Tuesday, May 3, 2016

Tweaking Genes to Save Species

There was an article published earlier this month in The New York Times entitled Tweaking Genes to Save Species. This article explains how bio-technologists have engineered mosquitoes with a lethal gene in order to be released in areas where mosquitoes carrying the Zika virus are prevalent.  Another group has discovered a way to engineer mosquitoes that spread sterility in the mosquito population;
this technique is called gene drive.  If regulators approve these techniques it may serve other purposes besides being used as weapon against the spread of mosquito-carrying illnesses.

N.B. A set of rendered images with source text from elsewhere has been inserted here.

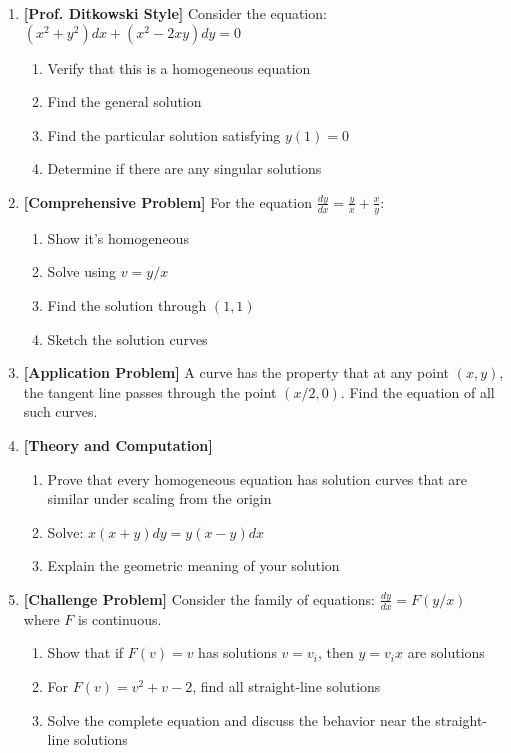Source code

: \documentclass[12pt]{article}
\begin{document}
\begin{enumerate}[resume]
    \item \textbf{[Prof. Ditkowski Style]}
    Consider the equation: $(x^2 + y^2)dx + (x^2 - 2xy)dy = 0$
    \begin{enumerate}
        \item Verify that this is a homogeneous equation
        \item Find the general solution
        \item Find the particular solution satisfying $y(1) = 0$
        \item Determine if there are any singular solutions
    \end{enumerate}

    \item \textbf{[Comprehensive Problem]}
    For the equation $\frac{dy}{dx} = \frac{y}{x} + \frac{x}{y}$:
    \begin{enumerate}
        \item Show it's homogeneous
        \item Solve using $v = y/x$
        \item Find the solution through $(1, 1)$
        \item Sketch the solution curves
    \end{enumerate}

    \item \textbf{[Application Problem]}
    A curve has the property that at any point $(x, y)$, the tangent line passes through the point $(x/2, 0)$. Find the equation of all such curves.

    \item \textbf{[Theory and Computation]}
    \begin{enumerate}
        \item Prove that every homogeneous equation has solution curves that are similar under scaling from the origin
        \item Solve: $x(x + y)dy = y(x - y)dx$
        \item Explain the geometric meaning of your solution
    \end{enumerate}

    \item \textbf{[Challenge Problem]}
    Consider the family of equations: $\frac{dy}{dx} = F(y/x)$ where $F$ is continuous.
    \begin{enumerate}
        \item Show that if $F(v) = v$ has solutions $v = v_i$, then $y = v_i x$ are solutions
        \item For $F(v) = v^2 + v - 2$, find all straight-line solutions
        \item Solve the complete equation and discuss the behavior near the straight-line solutions
    \end{enumerate}
\end{enumerate}
\end{document}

These remarkable techniques could be used to protect the earth's biodiversity. This type of meddling makes many conservation biologists nervous because of the risk and unpredictability. However, we may have to accept the risks associated with artificial manipulation of a natural population to save species in a world where species are going extinct daily.  An example of how this technique can help preserve biodiversity is by protecting at-risk species. For example white-nose syndrome, a fungal disease, is destroying bat colonies throughout North America.  Through gene-editing technology a less lethal form of the fungus administered to the bats at risk which may enable them to develop a resistance.

These advanced genomic techniques have the potential to restore lost genetic diversity.  Ryan Phelan, an executive director of Revive and Restore says,"We're in a unique period where we've got the technology potentially in place to start changing the course for a lot of these species before they go extinct." However appealing these techniques may seem I think we should exercise extreme caution because it is arrogant of us to think we can  plan what will happen. There have been many cases
 how human environmental meddling has had devastating consequences.  A famous example of this is how Australians brought back poisonous cane toads from South America in order to control the
 grey-backed cane beetle.  These toads have been extremely destructive ever since.  Ecosystems are highly complex and I think it is impossible to predict how genetically engineering nature will unfold.